I’d also like to start off with the disclaimer that the preparation tips presented heretofore are intended for eggs deposited by avian species. Please do not try to harvest eggs from your significant other or neighborhood crack whore. While those eggs may be entirely edible, it would be technically cannibalism and should be frowned upon.
And now on to those eggs. I promise that this will be just as long and lame as yesterday's post. However, unlike yesterday's illustration that I just yanked off of these here Internets, the photos that accompany this post are entirely a product of my efforts and of eggs actually laid by my hens.

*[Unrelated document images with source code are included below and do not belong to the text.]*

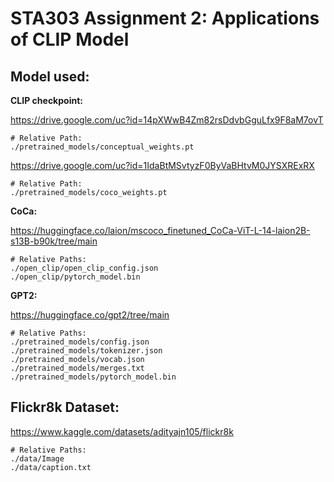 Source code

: # STA303 Assignment 2: Applications of CLIP Model

## Model used: 

**CLIP checkpoint:** 

https://drive.google.com/uc?id=14pXWwB4Zm82rsDdvbGguLfx9F8aM7ovT

    # Relative Path:
    ./pretrained_models/conceptual_weights.pt
    
https://drive.google.com/uc?id=1IdaBtMSvtyzF0ByVaBHtvM0JYSXRExRX

    # Relative Path:
    ./pretrained_models/coco_weights.pt
    
**CoCa:** 

https://huggingface.co/laion/mscoco_finetuned_CoCa-ViT-L-14-laion2B-s13B-b90k/tree/main

    # Relative Paths:
    ./open_clip/open_clip_config.json
    ./open_clip/pytorch_model.bin

**GPT2:**

https://huggingface.co/gpt2/tree/main
    
    # Relative Paths:
    ./pretrained_models/config.json
    ./pretrained_models/tokenizer.json
    ./pretrained_models/vocab.json
    ./pretrained_models/merges.txt
    ./pretrained_models/pytorch_model.bin

## Flickr8k Dataset: 

https://www.kaggle.com/datasets/adityajn105/flickr8k

    # Relative Paths:
    ./data/Image
    ./data/caption.txt
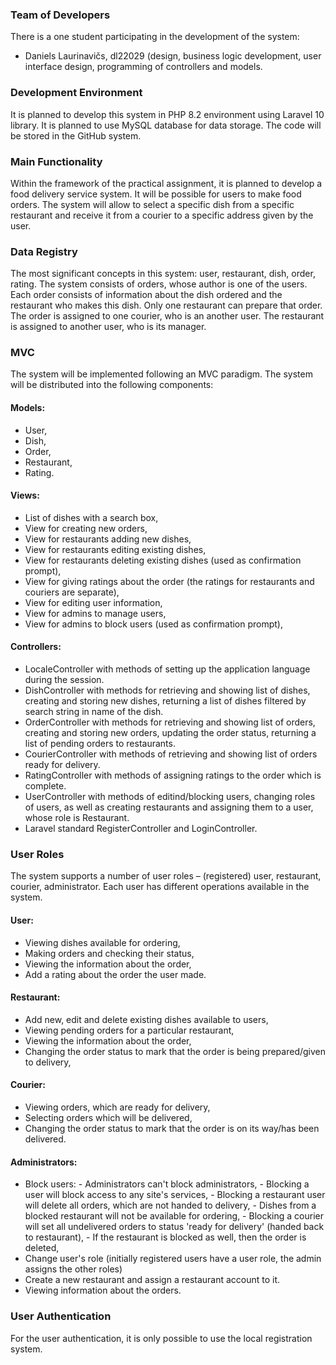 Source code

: ### Team of Developers
There is a one student participating in the development of the system:
-	Daniels Laurinavičs, dl22029 (design, business logic development, user interface design, programming of controllers and models.
### Development Environment
It is planned to develop this system in PHP 8.2 environment using Laravel 10 library. It is planned to use MySQL database for data storage. The code will be stored in the GitHub system.
### Main Functionality
Within the framework of the practical assignment, it is planned to develop a food delivery service system.
It will be possible for users to make food orders. The system will allow to select a specific dish from a specific restaurant and receive it from a courier to a specific address given by the user.
### Data Registry
The most significant concepts in this system: user, restaurant, dish, order, rating.
The system consists of orders, whose author is one of the users. Each order consists of information about the dish ordered and the restaurant who makes this dish. Only one restaurant can prepare that order.
The order is assigned to one courier, who is an another user. The restaurant is assigned to another user, who is its manager.
  
### MVC
The system will be implemented following an MVC paradigm. The system will be distributed into the following components:
#### Models:
-	User,
-	Dish,
-	Order,
-	Restaurant,
-	Rating.
#### Views:
-	List of dishes with a search box,
-	View for creating new orders,
-	View for restaurants adding new dishes,
-	View for restaurants editing existing dishes,
-	View for restaurants deleting existing dishes (used as confirmation prompt),
-	View for giving ratings about the order (the ratings for restaurants and couriers are separate),
-	View for editing user information,
-	View for admins to manage users,
-	View for admins to block users (used as confirmation prompt),
#### Controllers:
-	LocaleController with methods of setting up the application language during the session.
-	DishController with methods for retrieving and showing list of dishes, creating and storing new dishes, returning a list of dishes filtered by search string in name of the dish.
-	OrderController with methods for retrieving and showing list of orders, creating and storing new orders, updating the order status, returning a list of pending orders to restaurants.
-	CourierController with methods of retrieving and showing list of orders ready for delivery.
-	RatingController with methods of assigning ratings to the order which is complete.
-	UserController with methods of editind/blocking users, changing roles of users, as well as creating restaurants and assigning them to a user, whose role is Restaurant.
-	Laravel standard RegisterController and LoginController.
### User Roles
The system supports a number of user roles – (registered) user, restaurant, courier, administrator. Each user has different operations available in the system.
#### User:
-	Viewing dishes available for ordering,
-	Making orders and checking their status,
-	Viewing the information about the order,
-	Add a rating about the order the user made.
#### Restaurant:
-	Add new, edit and delete existing dishes available to users,
-	Viewing pending orders for a particular restaurant,
-	Viewing the information about the order,
-	Changing the order status to mark that the order is being prepared/given to delivery,
#### Courier:
-	Viewing orders, which are ready for delivery,
-	Selecting orders which will be delivered,
-	Changing the order status to mark that the order is on its way/has been delivered.
#### Administrators:
-	Block users:
		- Administrators can't block administrators,
		- Blocking a user will block access to any site's services,
		- Blocking a restaurant user will delete all orders, which are not handed to delivery,
			- Dishes from a blocked restaurant will not be available for ordering,
		- Blocking a courier will set all undelivered orders to status 'ready for delivery' (handed back to restaurant),
			- If the restaurant is blocked as well, then the order is deleted,
-	Change user's role (initially registered users have a user role, the admin assigns the other roles)
-	Create a new restaurant and assign a restaurant account to it.
-	Viewing information about the orders.
### User Authentication
For the user authentication, it is only possible to use the local registration system.
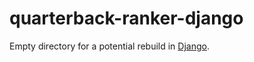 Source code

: # quarterback-ranker-django
Empty directory for a potential rebuild in [Django](https://www.djangoproject.com/).
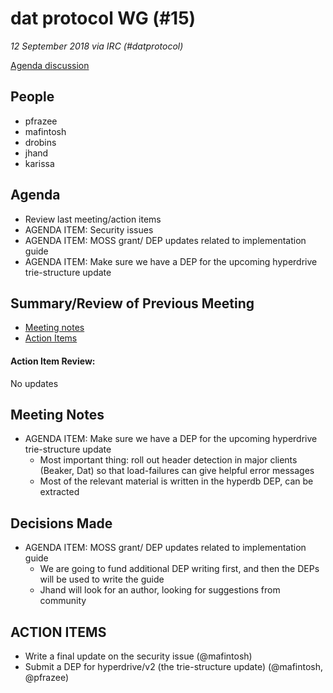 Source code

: # dat protocol WG (#15)

*12 September 2018 via IRC (#datprotocol)*

[Agenda discussion](https://github.com/datprotocol/working-group/issues/30)

## People

* pfrazee
* mafintosh
* drobins
* jhand
* karissa

## Agenda

* Review last meeting/action items
* AGENDA ITEM: Security issues
* AGENDA ITEM: MOSS grant/ DEP updates related to implementation guide
* AGENDA ITEM: Make sure we have a DEP for the upcoming hyperdrive trie-structure update

## Summary/Review of Previous Meeting

* [Meeting notes](https://github.com/datprotocol/working-group/blob/master/meeting-notes/14-15August2018.md)
* [Action Items](https://github.com/datprotocol/working-group/issues/29)

#### Action Item Review:

No updates

## Meeting Notes

* AGENDA ITEM: Make sure we have a DEP for the upcoming hyperdrive trie-structure update
  * Most important thing: roll out header detection in major clients (Beaker, Dat) so that load-failures can give helpful error messages
  * Most of the relevant material is written in the hyperdb DEP, can be extracted

## Decisions Made

* AGENDA ITEM: MOSS grant/ DEP updates related to implementation guide
  * We are going to fund additional DEP writing first, and then the DEPs will be used to write the guide
  * Jhand will look for an author, looking for suggestions from community

## ACTION ITEMS

* Write a final update on the security issue (@mafintosh)
* Submit a DEP for hyperdrive/v2 (the trie-structure update) (@mafintosh, @pfrazee)
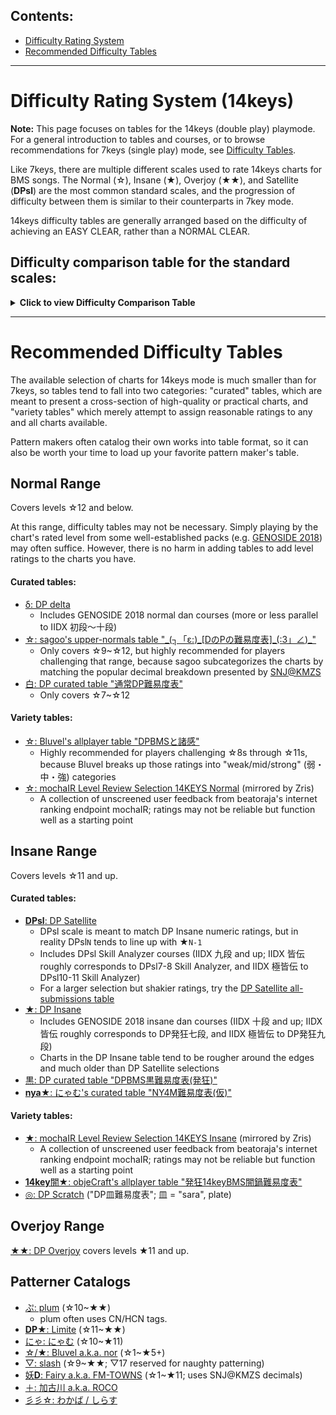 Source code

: ## Contents:
- [Difficulty Rating System](#difficulty-rating-system)
- [Recommended Difficulty Tables](#recommended-difficulty-tables)

----------
# Difficulty Rating System (14keys)
**Note:** This page focuses on tables for the 14keys (double play) playmode. For a general introduction to tables and courses, or to browse recommendations for 7keys (single play) mode, see [Difficulty Tables](Difficulty-Tables).

Like 7keys, there are multiple different scales used to rate 14keys charts for BMS songs. The Normal (☆), Insane (★), Overjoy (★★), and Satellite (**DPsl**) are the most common standard scales, and the progression of difficulty between them is similar to their counterparts in 7key mode.

14keys difficulty tables are generally arranged based on the difficulty of achieving an EASY CLEAR, rather than a NORMAL CLEAR.

## Difficulty comparison table for the standard scales:

<details>
<summary><b>Click to view Difficulty Comparison Table</b></summary>

|IIDX Comparison | [SNJ@KMZS](https://zasa.sakura.ne.jp/dp/) | Normal/Insane Scale | Overjoy Scale | Satellite Scale |
|:-:|:-:|:-:|:-:|:-:|
|1 |1 |☆1 (Normal)|||
|2 |2 |☆2 |||
|3 |3 |☆3 |||
|4 |4 |☆4 |||
|5 |5 |☆5 |||
|6 |6 |☆6 |||
|7 |7 |☆7 |||
|8 |8 |☆8 |||
|9 |9 |☆9 |||
|10|10|☆10|||
|11|11|☆11||DPsl0 (Satellite)|
|12|12.0|☆12||DPsl1|
|12|12.1|★1 (Insane)||DPsl2|
|12|12.1|★2 ||DPsl3|
|12|12.2|★3 ||DPsl4|
|12|12.2|★4 ||DPsl5|
|12|12.3|★5 ||DPsl6|
|12|12.3-12.4|★6 ||DPsl7|
|12|12.4-12.5|★7 ||DPsl8|
|12|12.5|★8 ||DPsl8-DPsl9|
|12|12.6|★9 ||DPsl9-DPsl10|
|12|12.6|★10||DPsl10-DPsl11|
|12|12.7|★11|★★1|DPsl11|
|12|12.7|★11|★★2|DPsl11|
|12|12.7|★11|★★3|DPsl11-DPsl12|
|12|12.7|★12|★★4|DPsl11-DPsl12|
|12|12.7|★12|★★5|DPsl12|
|12|12.7|★12|★★6|DPsl12|
|12||★13|★★7||
|12||★13|★★8||
|12||★13|★★9||
|12||★13|★★10||
|12||★14|★★11||
|12||★15|★★12||

</details>

----------
# Recommended Difficulty Tables

The available selection of charts for 14keys mode is much smaller than for 7keys, so tables tend to fall into two categories: "curated" tables, which are meant to present a cross-section of high-quality or practical charts, and "variety tables" which merely attempt to assign reasonable ratings to any and all charts available.

Pattern makers often catalog their own works into table format, so it can also be worth your time to load up your favorite pattern maker's table.

## Normal Range
Covers levels ☆12 and below.

At this range, difficulty tables may not be necessary. Simply playing by the chart's rated level from some well-established packs (e.g. [GENOSIDE 2018](Downloading-Songs#starter-packs)) may often suffice. However, there is no harm in adding tables to add level ratings to the charts you have.

#### Curated tables:
- [δ: DP delta](http://dpbmsdelta.web.fc2.com/table/dpdelta.html)
  - Includes GENOSIDE 2018 normal dan courses (more or less parallel to IIDX 初段～十段)
- [☆: sagoo's upper-normals table "\_(┐「ε:)\_\[DのPの難易度表\]\_(:3」∠)\_"](http://bmsagoo.soudesune.net/list_dpnodp.html)
  - Only covers ☆9~☆12, but highly recommended for players challenging that range, because sagoo subcategorizes the charts by matching the popular decimal breakdown presented by [SNJ@KMZS](https://zasa.sakura.ne.jp/dp/)
- [白: DP curated table "通常DP難易度表"](http://dpbmschart.web.fc2.com/normal-chart/normal_chart.html)
  - Only covers ☆7~☆12

#### Variety tables:
- [☆: Bluvel's allplayer table "DPBMSと諸感"](https://yaruki0.net/DPlibrary/)
  - Highly recommended for players challenging ☆8s through ☆11s, because Bluvel breaks up those ratings into "weak/mid/strong" (弱・中・強) categories
- [☆: mochaIR Level Review Selection 14KEYS Normal](http://zris.work/bmstable/lrs_14n.htm) (mirrored by Zris)
  - A collection of unscreened user feedback from beatoraja's internet ranking endpoint mochaIR; ratings may not be reliable but function well as a starting point

## Insane Range
Covers levels ☆11 and up.

#### Curated tables:
- [**DPsl**: DP Satellite](https://stellabms.xyz/dp/table.html)
  - DPsl scale is meant to match DP Insane numeric ratings, but in reality DPsl`N` tends to line up with ★`N-1`
  - Includes DPsl Skill Analyzer courses (IIDX 九段 and up; IIDX 皆伝 roughly corresponds to DPsl7-8 Skill Analyzer, and IIDX 極皆伝 to DPsl10-11 Skill Analyzer)
  - For a larger selection but shakier ratings, try the [DP Satellite all-submissions table](https://stellabms.xyz/dp/table_sub.html)
- [★: DP Insane](http://dpbmsdelta.web.fc2.com/table/insane.html)
  - Includes GENOSIDE 2018 insane dan courses (IIDX 十段 and up; IIDX 皆伝 roughly corresponds to DP発狂七段, and IIDX 極皆伝 to DP発狂九段)
  - Charts in the DP Insane table tend to be rougher around the edges and much older than DP Satellite selections
- [黒: DP curated table "DPBMS黒難易度表(発狂)"](http://dpbmschart.web.fc2.com/normal-chart/normal_chart.html)
- [**nya**★: にゃむ's curated table "NY4M難易度表(仮)"](https://nyamdxy.web.fc2.com/table_ny4m_dp.html)

#### Variety tables:
- [★: mochaIR Level Review Selection 14KEYS Insane](http://zris.work/bmstable/lrs_14i.htm) (mirrored by Zris)
  - A collection of unscreened user feedback from beatoraja's internet ranking endpoint mochaIR; ratings may not be reliable but function well as a starting point
- [**14key**闇★: objeCraft's allplayer table "発狂14keyBMS闇鍋難易度表"](https://kenpel.github.io/objeCraft/table14/)
- [◎: DP Scratch](http://www.ribbit.xyz/bms/tables/dpsara.html) ("DP皿難易度表"; 皿 = "sara", plate)

## Overjoy Range
[★★: DP Overjoy](http://ereter.net/dpoverjoy/) covers levels ★11 and up.

## Patterner Catalogs
- [ぷ: plum](http://plum812.yu-nagi.com/table.html) (☆10~★★)
  - plum often uses CN/HCN tags.
- [**DP**★: Limite](http://www.limiteknj.net/diff/dpInsane/) (☆11~★★)
- [にゃ: にゃむ](https://nyamdxy.web.fc2.com/table_dp.html) (☆10~★11)
- [☆/★: Bluvel a.k.a. nor](https://yaruki0.net/DPlibrary/bluvel/) (☆1~★5+)
- [▽: slash](https://rawgit.com/rib2bit/BMS-database/master/tables/obj%EF%BC%9Aslash%20DP/table.html) (☆9~★★; ▽17 reserved for naughty patterning)
- [妖**D**: Fairy a.k.a. FM-TOWNS](https://fairy213.exout.net/dptable.html) (☆1~★11; uses SNJ@KMZS decimals)
- [＋: 加古川 a.k.a. ROCO](https://rawgit.com/rib2bit/BMS-database/master/tables/%E5%8A%A0%E5%8F%A4%E5%B7%9DDP%E9%9B%A3%E6%98%93%E5%BA%A6%E8%A1%A8/table.html)
- [彡彡☆: わかば / しらす](http://wakaba-shirasu.velvet.jp/chirimen/DP_mydiff.html)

The first thing to consider in cooking eggs is the matter of freshness. I don’t expect you to work with eggs quite as fresh as what I have access to. For much of the year I can use eggs that are only hours out of the mama bird’s cloaca while you’re probably working with eggs that are a couple of weeks from the farm at best, but fresher is better. The membranes in eggs weaken and degrade the older the egg gets, which can be both a great thing or a bad thing depending on what you’re making. If you’re making fried eggs, you want fresh eggs. If you want boiled eggs, you want older eggs. The membranes make it easier to keep the yokes intact while flipping the fried egg, while fresh eggs tend to stick to the shell when boiled. The reason you never have a problem peeling boiled eggs when the eggs came from a store is because they’re never that fresh. They will be fresh enough to fry if you bought them recently though. Of course you can boil fresh eggs and fry old eggs, but you’ll have less trouble with them if you don’t. The quality of the flavor really won’t change a whole lot unless the eggs are really freaking old and by then the odor will tip you off that they’re less than prime.
For the preparation tips we’ll start with boiled eggs. These really should be called something else because the best way to make them doesn’t really involve boiling them. You can thank Alton Brown for this tip, though. The main problem with boiling eggs is the same with all methods of preparation. Overcooking is just too easy. To avoid this, cover the eggs with water in a pot and then place on the eye of your stove. Place the cover on the pot, but as soon as the water comes to a boil, turn off the heat. Yes, I said turn off the heat. The eggs aren’t done yet, but they do not need additional heat. Leave the pot covered for 15 minutes. When the timer goes off, you’ll notice that the whites aren’t so rubbery, the outside of the yolk hasn’t turned that blackish green color and its texture is more creamy than dry and choking. Try this. I’m not kidding. It totally works. Like totally.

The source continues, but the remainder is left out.